[Records from a dataset]
◇ ◇ ◇
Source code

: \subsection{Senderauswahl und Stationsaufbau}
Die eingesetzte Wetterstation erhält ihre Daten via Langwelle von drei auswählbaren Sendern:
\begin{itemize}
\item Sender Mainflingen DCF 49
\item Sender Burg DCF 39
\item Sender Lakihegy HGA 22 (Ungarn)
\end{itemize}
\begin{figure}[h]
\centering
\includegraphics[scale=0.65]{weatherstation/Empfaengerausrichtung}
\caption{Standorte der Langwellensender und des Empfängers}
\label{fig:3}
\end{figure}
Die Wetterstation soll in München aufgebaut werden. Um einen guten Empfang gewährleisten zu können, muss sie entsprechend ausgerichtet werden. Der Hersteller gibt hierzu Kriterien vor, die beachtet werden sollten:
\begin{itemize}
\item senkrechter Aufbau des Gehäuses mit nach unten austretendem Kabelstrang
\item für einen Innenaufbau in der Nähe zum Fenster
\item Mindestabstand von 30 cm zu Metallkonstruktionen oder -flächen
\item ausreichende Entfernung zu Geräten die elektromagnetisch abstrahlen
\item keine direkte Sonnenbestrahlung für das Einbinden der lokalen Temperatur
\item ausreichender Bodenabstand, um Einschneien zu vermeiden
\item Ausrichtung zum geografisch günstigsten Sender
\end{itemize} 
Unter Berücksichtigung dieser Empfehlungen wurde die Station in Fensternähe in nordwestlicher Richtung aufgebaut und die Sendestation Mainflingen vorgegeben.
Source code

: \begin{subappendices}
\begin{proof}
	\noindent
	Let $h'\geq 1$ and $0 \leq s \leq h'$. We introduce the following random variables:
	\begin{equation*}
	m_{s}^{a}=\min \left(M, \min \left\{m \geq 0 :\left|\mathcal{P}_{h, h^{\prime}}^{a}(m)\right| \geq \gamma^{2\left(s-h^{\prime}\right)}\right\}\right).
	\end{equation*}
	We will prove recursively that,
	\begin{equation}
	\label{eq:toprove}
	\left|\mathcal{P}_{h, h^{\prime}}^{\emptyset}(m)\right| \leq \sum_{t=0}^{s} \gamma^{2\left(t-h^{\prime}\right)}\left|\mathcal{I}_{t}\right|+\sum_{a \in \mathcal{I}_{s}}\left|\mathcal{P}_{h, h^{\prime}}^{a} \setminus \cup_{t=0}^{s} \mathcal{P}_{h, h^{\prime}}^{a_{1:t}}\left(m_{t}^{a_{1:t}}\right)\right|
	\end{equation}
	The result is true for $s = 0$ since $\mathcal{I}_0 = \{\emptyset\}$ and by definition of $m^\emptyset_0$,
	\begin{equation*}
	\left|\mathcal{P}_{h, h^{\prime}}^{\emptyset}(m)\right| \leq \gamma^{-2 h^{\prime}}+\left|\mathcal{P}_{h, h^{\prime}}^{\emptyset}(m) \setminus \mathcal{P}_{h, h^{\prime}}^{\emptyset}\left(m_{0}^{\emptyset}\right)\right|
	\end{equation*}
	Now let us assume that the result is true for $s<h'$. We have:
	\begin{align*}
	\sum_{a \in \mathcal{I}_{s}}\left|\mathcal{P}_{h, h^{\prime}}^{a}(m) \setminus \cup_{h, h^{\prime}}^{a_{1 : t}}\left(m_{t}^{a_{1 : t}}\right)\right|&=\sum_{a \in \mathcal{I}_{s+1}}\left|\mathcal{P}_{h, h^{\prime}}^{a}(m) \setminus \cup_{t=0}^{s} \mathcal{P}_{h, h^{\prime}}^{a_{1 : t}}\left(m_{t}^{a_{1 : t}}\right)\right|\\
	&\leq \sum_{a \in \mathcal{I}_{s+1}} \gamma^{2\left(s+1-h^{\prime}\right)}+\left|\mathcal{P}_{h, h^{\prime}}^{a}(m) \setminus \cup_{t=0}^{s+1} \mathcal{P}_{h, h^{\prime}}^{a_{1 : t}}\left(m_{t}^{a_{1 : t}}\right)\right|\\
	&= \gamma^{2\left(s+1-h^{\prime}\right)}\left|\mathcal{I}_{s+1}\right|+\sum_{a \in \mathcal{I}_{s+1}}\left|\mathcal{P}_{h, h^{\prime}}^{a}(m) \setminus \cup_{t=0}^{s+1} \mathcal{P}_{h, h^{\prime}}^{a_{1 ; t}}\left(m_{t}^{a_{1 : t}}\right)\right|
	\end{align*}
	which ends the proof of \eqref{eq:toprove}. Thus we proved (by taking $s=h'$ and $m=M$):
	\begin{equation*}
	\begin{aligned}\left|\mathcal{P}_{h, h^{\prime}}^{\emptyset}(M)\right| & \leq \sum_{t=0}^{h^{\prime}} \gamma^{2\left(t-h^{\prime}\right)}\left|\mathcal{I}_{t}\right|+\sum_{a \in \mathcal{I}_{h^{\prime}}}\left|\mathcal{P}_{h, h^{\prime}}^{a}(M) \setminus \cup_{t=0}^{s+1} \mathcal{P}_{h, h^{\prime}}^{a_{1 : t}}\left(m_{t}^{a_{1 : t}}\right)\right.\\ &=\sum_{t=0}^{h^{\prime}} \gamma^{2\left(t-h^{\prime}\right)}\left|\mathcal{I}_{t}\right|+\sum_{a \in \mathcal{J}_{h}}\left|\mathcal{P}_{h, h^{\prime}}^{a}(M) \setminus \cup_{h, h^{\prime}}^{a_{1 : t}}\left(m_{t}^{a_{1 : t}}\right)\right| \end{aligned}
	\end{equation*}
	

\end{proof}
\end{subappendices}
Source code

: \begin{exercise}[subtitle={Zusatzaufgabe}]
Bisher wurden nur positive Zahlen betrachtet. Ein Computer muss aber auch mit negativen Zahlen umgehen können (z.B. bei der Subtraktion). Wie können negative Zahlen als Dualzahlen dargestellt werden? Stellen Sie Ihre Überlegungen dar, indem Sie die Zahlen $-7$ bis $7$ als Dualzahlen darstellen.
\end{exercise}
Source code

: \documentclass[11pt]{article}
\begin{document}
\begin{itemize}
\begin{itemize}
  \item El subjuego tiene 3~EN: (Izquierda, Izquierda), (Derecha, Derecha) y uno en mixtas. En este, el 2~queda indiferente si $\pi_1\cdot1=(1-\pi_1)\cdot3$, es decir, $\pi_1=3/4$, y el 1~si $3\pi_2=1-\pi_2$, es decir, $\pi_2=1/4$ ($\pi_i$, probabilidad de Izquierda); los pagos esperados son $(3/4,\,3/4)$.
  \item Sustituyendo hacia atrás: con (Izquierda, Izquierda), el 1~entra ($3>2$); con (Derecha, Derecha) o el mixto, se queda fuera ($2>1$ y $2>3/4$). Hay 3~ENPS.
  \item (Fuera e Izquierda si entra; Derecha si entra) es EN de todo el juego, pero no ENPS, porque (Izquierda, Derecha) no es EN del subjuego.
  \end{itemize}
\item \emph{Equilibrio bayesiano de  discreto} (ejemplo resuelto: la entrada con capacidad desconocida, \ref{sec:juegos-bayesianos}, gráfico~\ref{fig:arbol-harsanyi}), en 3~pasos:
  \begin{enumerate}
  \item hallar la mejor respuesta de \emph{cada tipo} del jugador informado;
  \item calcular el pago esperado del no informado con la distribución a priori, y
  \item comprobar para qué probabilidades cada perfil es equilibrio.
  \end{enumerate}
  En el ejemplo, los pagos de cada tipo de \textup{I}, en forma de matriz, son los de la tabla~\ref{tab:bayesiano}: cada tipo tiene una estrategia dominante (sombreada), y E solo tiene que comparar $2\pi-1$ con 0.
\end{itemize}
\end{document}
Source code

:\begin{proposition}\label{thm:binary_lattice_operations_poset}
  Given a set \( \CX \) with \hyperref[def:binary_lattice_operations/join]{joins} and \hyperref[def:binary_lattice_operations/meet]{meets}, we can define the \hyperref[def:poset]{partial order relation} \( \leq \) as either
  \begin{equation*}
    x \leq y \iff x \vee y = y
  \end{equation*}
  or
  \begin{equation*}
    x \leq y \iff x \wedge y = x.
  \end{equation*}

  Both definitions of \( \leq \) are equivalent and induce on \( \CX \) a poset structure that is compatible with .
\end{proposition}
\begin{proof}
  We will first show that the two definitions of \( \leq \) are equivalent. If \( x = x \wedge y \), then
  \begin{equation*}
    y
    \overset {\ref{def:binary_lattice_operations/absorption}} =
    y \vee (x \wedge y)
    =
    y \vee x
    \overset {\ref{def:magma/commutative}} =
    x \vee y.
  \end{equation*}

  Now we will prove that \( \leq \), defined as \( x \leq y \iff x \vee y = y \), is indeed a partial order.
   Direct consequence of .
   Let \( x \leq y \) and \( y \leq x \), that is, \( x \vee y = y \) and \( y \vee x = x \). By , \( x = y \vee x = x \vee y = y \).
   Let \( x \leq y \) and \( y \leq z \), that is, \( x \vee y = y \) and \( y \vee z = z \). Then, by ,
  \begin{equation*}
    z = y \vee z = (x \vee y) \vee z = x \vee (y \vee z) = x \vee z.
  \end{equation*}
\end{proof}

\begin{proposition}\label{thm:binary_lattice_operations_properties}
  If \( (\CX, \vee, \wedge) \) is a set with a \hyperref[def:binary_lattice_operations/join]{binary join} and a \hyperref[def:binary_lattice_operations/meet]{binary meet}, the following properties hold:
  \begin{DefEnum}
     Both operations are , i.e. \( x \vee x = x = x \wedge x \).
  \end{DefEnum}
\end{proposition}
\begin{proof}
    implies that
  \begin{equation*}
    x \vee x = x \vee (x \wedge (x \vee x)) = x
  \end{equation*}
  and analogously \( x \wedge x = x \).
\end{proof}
◇ ◇ ◇
If a line comes after the one that contains "Let $h'\geq 1$", leave it out; return every line of the entries up to that point exactly, starting with the first, with that line included.

▶ **Answer space**:
Source code

: \subsection{Senderauswahl und Stationsaufbau}
Die eingesetzte Wetterstation erhält ihre Daten via Langwelle von drei auswählbaren Sendern:
\begin{itemize}
\item Sender Mainflingen DCF 49
\item Sender Burg DCF 39
\item Sender Lakihegy HGA 22 (Ungarn)
\end{itemize}
\begin{figure}[h]
\centering
\includegraphics[scale=0.65]{weatherstation/Empfaengerausrichtung}
\caption{Standorte der Langwellensender und des Empfängers}
\label{fig:3}
\end{figure}
Die Wetterstation soll in München aufgebaut werden. Um einen guten Empfang gewährleisten zu können, muss sie entsprechend ausgerichtet werden. Der Hersteller gibt hierzu Kriterien vor, die beachtet werden sollten:
\begin{itemize}
\item senkrechter Aufbau des Gehäuses mit nach unten austretendem Kabelstrang
\item für einen Innenaufbau in der Nähe zum Fenster
\item Mindestabstand von 30 cm zu Metallkonstruktionen oder -flächen
\item ausreichende Entfernung zu Geräten die elektromagnetisch abstrahlen
\item keine direkte Sonnenbestrahlung für das Einbinden der lokalen Temperatur
\item ausreichender Bodenabstand, um Einschneien zu vermeiden
\item Ausrichtung zum geografisch günstigsten Sender
\end{itemize} 
Unter Berücksichtigung dieser Empfehlungen wurde die Station in Fensternähe in nordwestlicher Richtung aufgebaut und die Sendestation Mainflingen vorgegeben.
Source code

: \begin{subappendices}
\begin{proof}
	\noindent
	Let $h'\geq 1$ and $0 \leq s \leq h'$. We introduce the following random variables:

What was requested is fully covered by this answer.